Drawn to You (The Call-Ups #1)
1. Gabe
ONE
GABE
Gabe was lucky he liked chaos. Between classes, two (sometimes three) jobs, and a house full of loud men, a quiet moment to himself simply did not exist. But while the chaos was welcome, the financial instability was not.
“I need a new strategy,” Gabe said as he sprawled across the couch in the living room, ancient laptop on his lap, his feet in his roommate Parker’s lap.
Parker’s tuxedo cat, Otis, who they joked about co-parenting together, was a loaf of bread on Gabe’s chest, partially blocking his view of his computer screen.
“I keep telling you that you have the perfect ass for Only Fans,” Duncan said from the kitchen table where he was picking away at a puzzle. The house was small enough that the kitchen table was only feet from the living room.

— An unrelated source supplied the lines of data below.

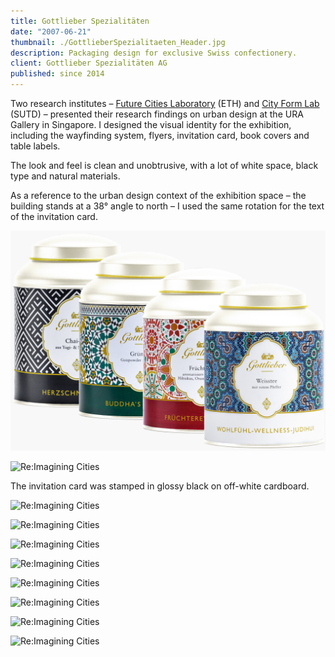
 ```yaml
---
title: Gottlieber Spezialitäten
date: "2007-06-21"
thumbnail: ./GottlieberSpezialitaeten_Header.jpg
description: Packaging design for exclusive Swiss confectionery.
client: Gottlieber Spezialitäten AG
published: since 2014
---
```


Two research institutes – [Future Cities Laboratory](https://fcl.ethz.ch/) (ETH) and [City Form Lab](http://cityform.mit.edu/) (SUTD) – presented their research findings on urban design at the URA Gallery in Singapore. I designed the visual identity for the exhibition, including the wayfinding system, flyers, invitation card, book covers and table labels.

The look and feel is clean and unobtrusive, with a lot of white space, black type and natural materials.

As a reference to the urban design context of the exhibition space – the building stands at a 38° angle to north – I used the same rotation for the text of the invitation card.

<div class="kg-card kg-image-card kg-width-wide kg-nopointer">

![GottlieberSpezialitaeten](./GottlieberSpezialitaeten_Tee.jpg)

</div>


<div class="kg-nopointer">

![Re:Imagining Cities](./ReImaginingCities_flyer_zoom.jpg)

</div>


The invitation card was stamped in glossy black on off-white cardboard.

<div class="kg-nopointer">

![Re:Imagining Cities](./ReImaginingCities_wayfinding.jpg)

</div>

<div class="kg-card kg-image-card kg-width-full kg-nopointer">

![Re:Imagining Cities](./ReImaginingCities_detail2.jpg)

</div>

<div class="kg-nopointer">

![Re:Imagining Cities](./ReImaginingCities_booth_v3.jpg)

</div>

<div class="kg-nopointer">

![Re:Imagining Cities](./ReImaginingCities_booth_flyers.jpg)

</div>

<div class="kg-nopointer">

![Re:Imagining Cities](./ReImaginingCities_booth_v2.jpg)

</div>

<div class="kg-nopointer">

![Re:Imagining Cities](./ReImaginingCities_detail1.jpg)

</div>


<div class="kg-nopointer">

![Re:Imagining Cities](./ReImaginingCities_detail3.jpg)

</div>

<div class="kg-card kg-image-card kg-width-wide kg-nopointer">

![Re:Imagining Cities](./ReImaginingCities_detail4.jpg)

</div>

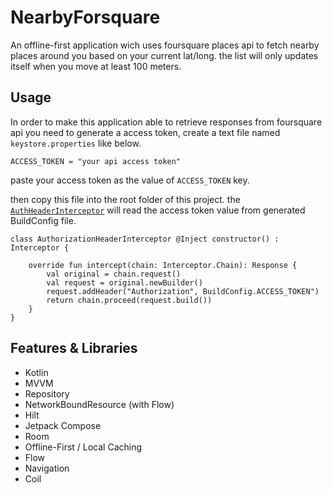 # NearbyForsquare
An offline-first application wich uses foursquare places api to fetch nearby places around you based on your current lat/long. the list will only updates itself when you move at least 100 meters.

## Usage
In order to make this application able to retrieve responses from foursquare api you need to generate a access token, create a text file named `keystore.properties` like below.

```
ACCESS_TOKEN = "your api access token"
```
paste your access token as the value of `ACCESS_TOKEN` key.

then copy this file into the root folder of this project. the [`AuthHeaderInterceptor`](https://gitlab.com/BlueMeth/nearbyfoursquare/-/blob/master/app/src/main/java/com/example/nearbyfoursquare/data/remote/interceptor/AuthHeaderInterceptor.kt) will read the access token value from generated BuildConfig file.

```
class AuthorizationHeaderInterceptor @Inject constructor() : Interceptor {

    override fun intercept(chain: Interceptor.Chain): Response {
        val original = chain.request()
        val request = original.newBuilder()
        request.addHeader("Authorization", BuildConfig.ACCESS_TOKEN")
        return chain.proceed(request.build())
    }
}
```

## Features & Libraries
* Kotlin
* MVVM
* Repository
* NetworkBoundResource (with Flow)
* Hilt
* Jetpack Compose
* Room
* Offline-First / Local Caching
* Flow
* Navigation
* Coil
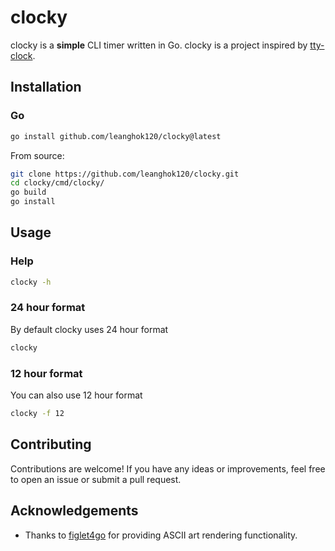 # clocky

clocky is a **simple** CLI timer written in Go. clocky is a project inspired by [tty-clock](https://github.com/xorg62/tty-clock).

## Installation

### Go

```sh
go install github.com/leanghok120/clocky@latest
```

From source:

```sh
git clone https://github.com/leanghok120/clocky.git
cd clocky/cmd/clocky/
go build
go install
```

## Usage

### Help

```sh
clocky -h
```

### 24 hour format

By default clocky uses 24 hour format

```sh
clocky
```

### 12 hour format

You can also use 12 hour format

```sh
clocky -f 12
```

## Contributing

Contributions are welcome! If you have any ideas or improvements, feel free to open an issue or submit a pull request.

## Acknowledgements

- Thanks to [figlet4go](https://github.com/mbndr/figlet4go) for providing ASCII art rendering functionality.
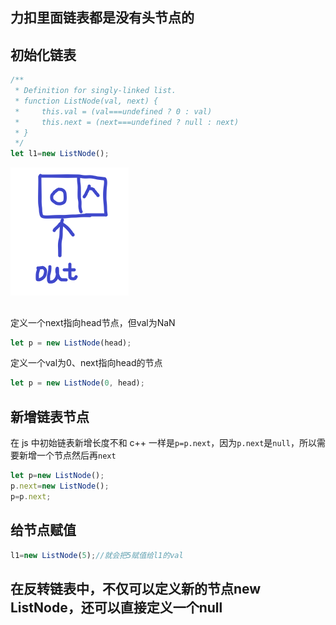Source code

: ## 力扣里面链表都是没有头节点的

## 初始化链表

```javascript
/**
 * Definition for singly-linked list.
 * function ListNode(val, next) {
 *     this.val = (val===undefined ? 0 : val)
 *     this.next = (next===undefined ? null : next)
 * }
 */
let l1=new ListNode();
```

![](./img/初始链表.png)

## 

定义一个next指向head节点，但val为NaN

```javascript
let p = new ListNode(head);
```

定义一个val为0、next指向head的节点

```javascript
let p = new ListNode(0, head);
```


## 新增链表节点

在 js 中初始链表新增长度不和 c++ 一样是`p=p.next`，因为`p.next`是`null`，所以需要新增一个节点然后再`next`

```javascript
let p=new ListNode();
p.next=new ListNode();
p=p.next;
```

## 给节点赋值

```javascript
l1=new ListNode(5);//就会把5赋值给l1的val
```

## 在反转链表中，不仅可以定义新的节点new ListNode，还可以直接定义一个null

“And I keep telling you that the folks on Only Fans who are successful work hard at that. It’s time consuming. I need money to just start…appearing. I don’t need another job.” Had Gabe already done research into OF? Perhaps.
“Mac and I used to sell plasma,” Parker offered, his voice quiet as always. Of all his roommates, Parker was the only one who could sneak up on Gabe. He was painfully shy, and Gabe was ridiculously proud of having worn him down into best friendship after nearly two years of living together.
“I tried. I always have too recent of a tattoo. Or I can’t get my heart rate below one hundred beats per minute when a needle is involved and they won’t let me.” Tattoo needles and blood-draw needles weren’t even in the same category. He’d get a thousand tattoos before giving blood.
“The other thing that worked out for us was having an old relative die and leave money. In my experience, that kind of money can be enough for a down payment on a questionably shitty house,” Parker recommended next.
Parker and Mac had combined their inheritances from their grandparents to buy the craftsman they were all currently sitting in the living room of in South Minneapolis.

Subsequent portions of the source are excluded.